The Suzuki–Miyaura cross-couplings of 4-bromoanisole and 4-bromobenzonitrile with phenylboronic acid promoted by Pd-bpydc-Ln catalysts (1–3).

2. Experimental Section

2.1. Materials and Synthesis Methodology

All reagents and solvents employed were of commercial grade, purchased from the suitable suppliers and were used without further purification. Powder XRD patterns were recorded with CuKα radiation by using a Bruker D8 Advance X-ray diffractometer. Elemental analyses were performed on a Perkin-Elmer elemental analyzer. Conversions were determined using Agilent 7890 GC-MSD. IR spectra were measured using a Nicolet IR-470 spectrometer for samples in KBr pellets.

2.2. Synthesis and Characterization of Pd-bpydc-Ln (–).

The heteronuclear bimetallic palladium compounds 1–3 have been synthesized in a one-pot procedure, according to the previously published methodology [88,89,90]. A mixture of K2PdCl4 (0.29 mmol), 2,2′-bipyridine-5,5′-dicarboxylic acid (0.29 mmol), Ln(NO3)3·6H2O (0.18 mmol) and water (10 mL) was stirred for 20 min in open air. The mixture was then transferred to a 23 mL Teflon reactor and kept at 100 °C for 24 h under autogenous pressure, thereafter, cooled to room temperature at a rate of 5 °C/h. The resulted yellow crystals were characterized by elemental analysis, powder XRD and infrared spectroscopy (KBr). Anal. Calcd. for C24 H35N4O19Cl4La1Pd2 (1): C, 24.49; H, 3.00; N, 4.76. Found: C, 24.41; H, 3.08; N, 4.80. IR (KBr)(cm−1): 3445, 3062, 1694, 1612, 1592, 1555, 1410, 1389, 1294, 1257, 1143, 1054, 858, 835, 778, 699, 661, 599, 415. Anal. Calcd for C24H35N4O19Ce1Cl4Pd2 (2): C, 24.46; H, 2.99; N, 4.75. Found: C, 24.38; H, 3.10; N, 4.71. IR (KBr)(cm−1): 3448, 3061, 1698, 1613, 1557, 1392, 1296, 1142, 1057, 1037, 858, 893, 776, 700, 661, 527, 419. Anal. Calcd. for C24H35N4O19Cl4Nd1Pd2 (3): C, 24.38; H, 2.98; N, 4.74. Found: C, 24.30; H, 3.10; N, 4.81. IR (KBr)(cm−1): 3458, 3071, 1711, 1623, 1567, 1402, 1302, 1161, 1065, 1042, 861, 888, 779, 706, 683, 568, 421. X-Ray analysis indicated that compounds 1–3 are isostructural and crystallize in a triclinic crystal system with space group P-1. Powder X-ray diffraction analyses of compounds 1–3 have been performed at room temperature. The patterns for 1–3 are in good agreement with the calculated data obtained from the single-crystal structures, confirming that the purities equal those of the single crystal samples.
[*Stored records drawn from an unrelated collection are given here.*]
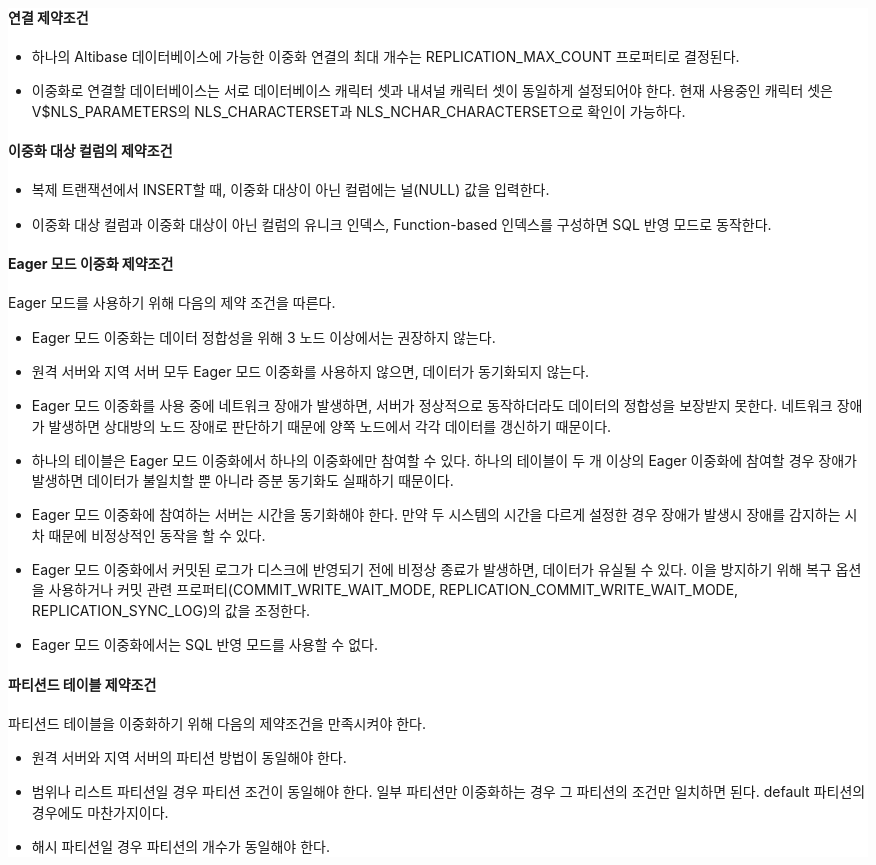 #### 연결 제약조건

-   하나의 Altibase 데이터베이스에 가능한 이중화 연결의 최대 개수는
    REPLICATION_MAX_COUNT 프로퍼티로 결정된다.

-   이중화로 연결할 데이터베이스는 서로 데이터베이스 캐릭터 셋과 내셔널 캐릭터
    셋이 동일하게 설정되어야 한다. 현재 사용중인 캐릭터 셋은 V\$NLS_PARAMETERS의
    NLS_CHARACTERSET과 NLS_NCHAR_CHARACTERSET으로 확인이 가능하다.

#### 이중화 대상 컬럼의 제약조건

-   복제 트랜잭션에서 INSERT할 때, 이중화 대상이 아닌 컬럼에는 널(NULL) 값을
    입력한다.

-   이중화 대상 컬럼과 이중화 대상이 아닌 컬럼의 유니크 인덱스, Function-based
    인덱스를 구성하면 SQL 반영 모드로 동작한다.

#### Eager 모드 이중화 제약조건

Eager 모드를 사용하기 위해 다음의 제약 조건을 따른다.

-   Eager 모드 이중화는 데이터 정합성을 위해 3 노드 이상에서는 권장하지 않는다.

-   원격 서버와 지역 서버 모두 Eager 모드 이중화를 사용하지 않으면, 데이터가
    동기화되지 않는다.

-   Eager 모드 이중화를 사용 중에 네트워크 장애가 발생하면, 서버가 정상적으로
    동작하더라도 데이터의 정합성을 보장받지 못한다. 네트워크 장애가 발생하면
    상대방의 노드 장애로 판단하기 때문에 양쪽 노드에서 각각 데이터를 갱신하기
    때문이다.

-   하나의 테이블은 Eager 모드 이중화에서 하나의 이중화에만 참여할 수 있다.
    하나의 테이블이 두 개 이상의 Eager 이중화에 참여할 경우 장애가 발생하면
    데이터가 불일치할 뿐 아니라 증분 동기화도 실패하기 때문이다.

-   Eager 모드 이중화에 참여하는 서버는 시간을 동기화해야 한다. 만약 두 시스템의
    시간을 다르게 설정한 경우 장애가 발생시 장애를 감지하는 시차 때문에
    비정상적인 동작을 할 수 있다.

-   Eager 모드 이중화에서 커밋된 로그가 디스크에 반영되기 전에 비정상 종료가
    발생하면, 데이터가 유실될 수 있다. 이을 방지하기 위해 복구 옵션을 사용하거나
    커밋 관련 프로퍼티(COMMIT_WRITE_WAIT_MODE,
    REPLICATION_COMMIT_WRITE_WAIT_MODE, REPLICATION_SYNC_LOG)의 값을 조정한다.

-   Eager 모드 이중화에서는 SQL 반영 모드를 사용할 수 없다.

#### 파티션드 테이블 제약조건

파티션드 테이블을 이중화하기 위해 다음의 제약조건을 만족시켜야 한다.

-   원격 서버와 지역 서버의 파티션 방법이 동일해야 한다.

-   범위나 리스트 파티션일 경우 파티션 조건이 동일해야 한다. 일부 파티션만
    이중화하는 경우 그 파티션의 조건만 일치하면 된다. default 파티션의 경우에도
    마찬가지이다.

-   해시 파티션일 경우 파티션의 개수가 동일해야 한다.
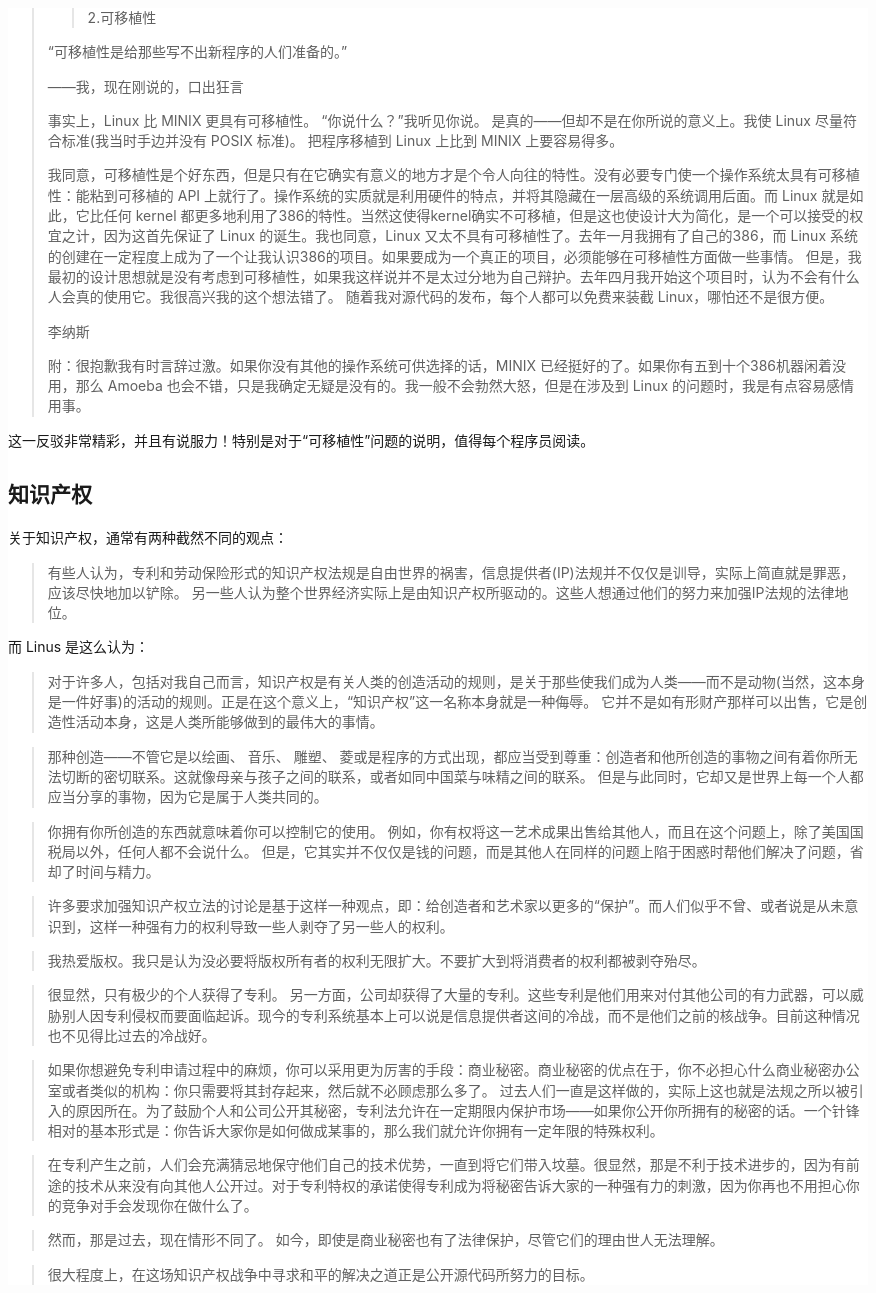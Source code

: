 >>2.可移植性
>
>“可移植性是给那些写不出新程序的人们准备的。”
>
>――我，现在刚说的，口出狂言
>
>事实上，Linux 比 MINIX 更具有可移植性。 “你说什么？”我听见你说。 是真的――但却不是在你所说的意义上。我使 Linux 尽量符合标准(我当时手边并没有 POSIX 标准)。 把程序移植到 Linux 上比到 MINIX 上要容易得多。
>
>我同意，可移植性是个好东西，但是只有在它确实有意义的地方才是个令人向往的特性。没有必要专门使一个操作系统太具有可移植性：能粘到可移植的 API 上就行了。操作系统的实质就是利用硬件的特点，并将其隐藏在一层高级的系统调用后面。而 Linux 就是如此，它比任何 kernel 都更多地利用了386的特性。当然这使得kernel确实不可移植，但是这也使设计大为简化，是一个可以接受的权宜之计，因为这首先保证了 Linux 的诞生。我也同意，Linux 又太不具有可移植性了。去年一月我拥有了自己的386，而 Linux 系统的创建在一定程度上成为了一个让我认识386的项目。如果要成为一个真正的项目，必须能够在可移植性方面做一些事情。 但是，我最初的设计思想就是没有考虑到可移植性，如果我这样说并不是太过分地为自己辩护。去年四月我开始这个项目时，认为不会有什么人会真的使用它。我很高兴我的这个想法错了。 随着我对源代码的发布，每个人都可以免费来装截 Linux，哪怕还不是很方便。
>
>李纳斯
>
>附：很抱歉我有时言辞过激。如果你没有其他的操作系统可供选择的话，MINIX 已经挺好的了。如果你有五到十个386机器闲着没用，那么 Amoeba 也会不错，只是我确定无疑是没有的。我一般不会勃然大怒，但是在涉及到 Linux 的问题时，我是有点容易感情用事。

这一反驳非常精彩，并且有说服力！特别是对于“可移植性”问题的说明，值得每个程序员阅读。

## 知识产权

关于知识产权，通常有两种截然不同的观点：

>有些人认为，专利和劳动保险形式的知识产权法规是自由世界的祸害，信息提供者(IP)法规并不仅仅是训导，实际上简直就是罪恶，应该尽快地加以铲除。 另一些人认为整个世界经济实际上是由知识产权所驱动的。这些人想通过他们的努力来加强IP法规的法律地位。

而 Linus 是这么认为：

>对于许多人，包括对我自己而言，知识产权是有关人类的创造活动的规则，是关于那些使我们成为人类――而不是动物(当然，这本身是一件好事)的活动的规则。正是在这个意义上，“知识产权”这一名称本身就是一种侮辱。 它并不是如有形财产那样可以出售，它是创造性活动本身，这是人类所能够做到的最伟大的事情。

>那种创造――不管它是以绘画、 音乐、 雕塑、 菱或是程序的方式出现，都应当受到尊重：创造者和他所创造的事物之间有着你所无法切断的密切联系。这就像母亲与孩子之间的联系，或者如同中国菜与味精之间的联系。 但是与此同时，它却又是世界上每一个人都应当分享的事物，因为它是属于人类共同的。

>你拥有你所创造的东西就意味着你可以控制它的使用。 例如，你有权将这一艺术成果出售给其他人，而且在这个问题上，除了美国国税局以外，任何人都不会说什么。 但是，它其实并不仅仅是钱的问题，而是其他人在同样的问题上陷于困惑时帮他们解决了问题，省却了时间与精力。

>许多要求加强知识产权立法的讨论是基于这样一种观点，即：给创造者和艺术家以更多的“保护”。而人们似乎不曾、或者说是从未意识到，这样一种强有力的权利导致一些人剥夺了另一些人的权利。

>我热爱版权。我只是认为没必要将版权所有者的权利无限扩大。不要扩大到将消费者的权利都被剥夺殆尽。

>很显然，只有极少的个人获得了专利。 另一方面，公司却获得了大量的专利。这些专利是他们用来对付其他公司的有力武器，可以威胁别人因专利侵权而要面临起诉。现今的专利系统基本上可以说是信息提供者这间的冷战，而不是他们之前的核战争。目前这种情况也不见得比过去的冷战好。

>如果你想避免专利申请过程中的麻烦，你可以采用更为厉害的手段：商业秘密。商业秘密的优点在于，你不必担心什么商业秘密办公室或者类似的机构：你只需要将其封存起来，然后就不必顾虑那么多了。
>过去人们一直是这样做的，实际上这也就是法规之所以被引入的原因所在。为了鼓励个人和公司公开其秘密，专利法允许在一定期限内保护市场――如果你公开你所拥有的秘密的话。一个针锋相对的基本形式是：你告诉大家你是如何做成某事的，那么我们就允许你拥有一定年限的特殊权利。

>在专利产生之前，人们会充满猜忌地保守他们自己的技术优势，一直到将它们带入坟墓。很显然，那是不利于技术进步的，因为有前途的技术从来没有向其他人公开过。对于专利特权的承诺使得专利成为将秘密告诉大家的一种强有力的刺激，因为你再也不用担心你的竞争对手会发现你在做什么了。

>然而，那是过去，现在情形不同了。 如今，即使是商业秘密也有了法律保护，尽管它们的理由世人无法理解。

>很大程度上，在这场知识产权战争中寻求和平的解决之道正是公开源代码所努力的目标。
2.3. General Procedure for Suzuki–Miyaura Reaction

A mixture of 4-bromoanisole (0.5 mmol) or 4-bromobenzonitrile (0.5 mmol), phenylboronic acid (0.6 mmol), specified base (0.5 mmol), methanol (1 mL), 0.2–0.5 mol% of catalyst was stirred at 30 °C or 60 °C in air. The progress of the reaction was monitored by withdrawing samples periodically which were analyzed by gas chromatography–mass spectrometry (GC-MS). GC-calculated yields were based on the amount of 4-bromoanisole or 4-bromobenzonitrile employed. At the end of the reaction, the catalyst was separated by simple filtration. The mixture was extracted with diethyl ether (20 mL), washed with water and dried over anhydrous Na2SO4. The solvent from the extract was completely removed with a rotary evaporator to obtain the product, which was further purified by column chromatography on silica gel. All coupling products were identified by Agilent 7890A-5975C GC-MS and 1H NMR spectroscopy.

3. Results and Discussion

With the new set of Pd-Ln compounds in hand, we focused first on the optimization studies of the cross-coupling reaction between 4-bromoanisole and phenylboronic acid as special model substrates (Scheme 1) striving to identify the best catalytic system and reaction conditions. On this line, catalysts 1–3 and various combinations of temperatures, reaction times and catalyst/substrate ratios were investigated (Table 1).
Table 1

Suzuki–Miyaura cross-coupling of 4-bromoanisole with phenylboronic acid in methanol-induced by Pd-bpydc-Ln catalysts 1–3.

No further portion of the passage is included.